Certains avancent déjà une hypothèse : deux hommes, originaires du Souss, étaient à la recherche d’un trésor et se sont fait aider par un membre de l’une des trois familles du saint homme. On avance que cette implication est presque sûre, parce qu’un des deux trous a été couvert par du ciment. Que des suppositions qui fusent pour témoigner du choc que cela a suscité auprès des fidèles. Il faut dire que Sid El Yabouri requiert un grand respect.

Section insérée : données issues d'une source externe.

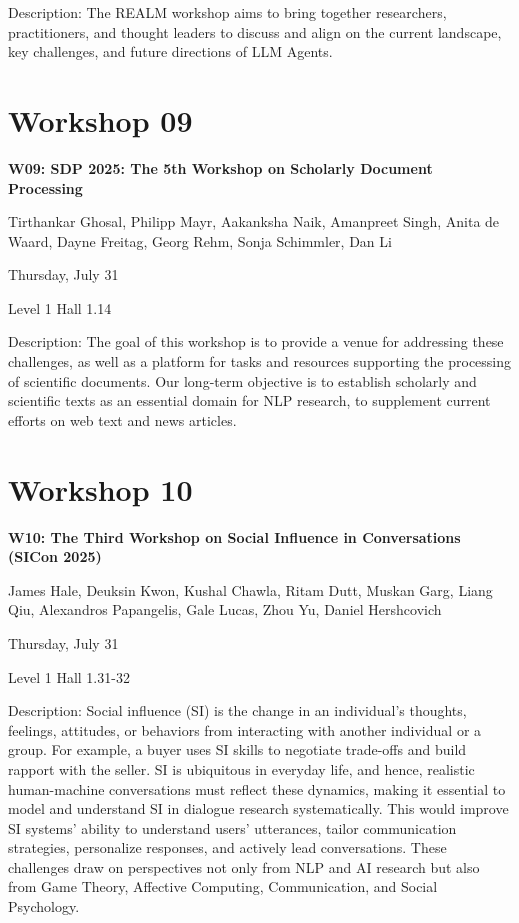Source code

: Description: The REALM workshop aims to bring together researchers, practitioners, and thought leaders to discuss and align on the current landscape, key challenges, and future directions of LLM Agents.


\clearpage


\section[W09: SDP 2025: The 5th Workshop on Scholarly Document Processing]{Workshop 09}

\begin{center}
    {\Large \textbf{W09: SDP 2025: The 5th Workshop on Scholarly Document Processing}}

    Tirthankar Ghosal, Philipp Mayr, Aakanksha Naik, Amanpreet Singh, Anita de Waard, Dayne Freitag, Georg Rehm, Sonja Schimmler, Dan Li

    Thursday, July 31
    
    Level 1 Hall 1.14

\end{center}

Description: The goal of this workshop is to provide a venue for addressing these challenges, as well as a platform for tasks and resources supporting the processing of scientific documents. Our long-term objective is to establish scholarly and scientific texts as an essential domain for NLP research, to supplement current efforts on web text and news articles.

\clearpage


\section[W10: The Third Workshop on Social Influence in Conversations (SICon 2025)]{Workshop 10}

\begin{center}
    {\Large \textbf{W10: The Third Workshop on Social Influence in Conversations (SICon 2025)}}

    James Hale, Deuksin Kwon, Kushal Chawla, Ritam Dutt, Muskan Garg, Liang Qiu, Alexandros Papangelis, Gale Lucas, Zhou Yu, Daniel Hershcovich

   Thursday, July 31
    
    Level 1 Hall 1.31-32

\end{center}
	
Description: Social influence (SI) is the change in an individual's thoughts, feelings, attitudes, or behaviors from interacting with another individual or a group. For example, a buyer uses SI skills to negotiate trade-offs and build rapport with the seller. SI is ubiquitous in everyday life, and hence, realistic human-machine conversations must reflect these dynamics, making it essential to model and understand SI in dialogue research systematically. This would improve SI systems' ability to understand users’ utterances, tailor communication strategies, personalize responses, and actively lead conversations. These challenges draw on perspectives not only from NLP and AI research but also from Game Theory, Affective Computing, Communication, and Social Psychology.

Abdellah El Yabouri est d’origine andalouse.  Il a vécu au temps d’Abou Inan de la dynastie des Mérinides en 1300. Il s’est fait connaître et reconnaître par son érudition. Son savoir a fait de lui un des enseignants les plus célèbres à l’époque. Cela fait 600 siècles qu’il est enterré face à la mer à Rabat. «Il n’était pas guérisseur comme certains le croient. C’était un homme de bien et un érudit, c’est tout !», affirment ses descendants. Le reste, vous l’aurez compris, n’est que légende.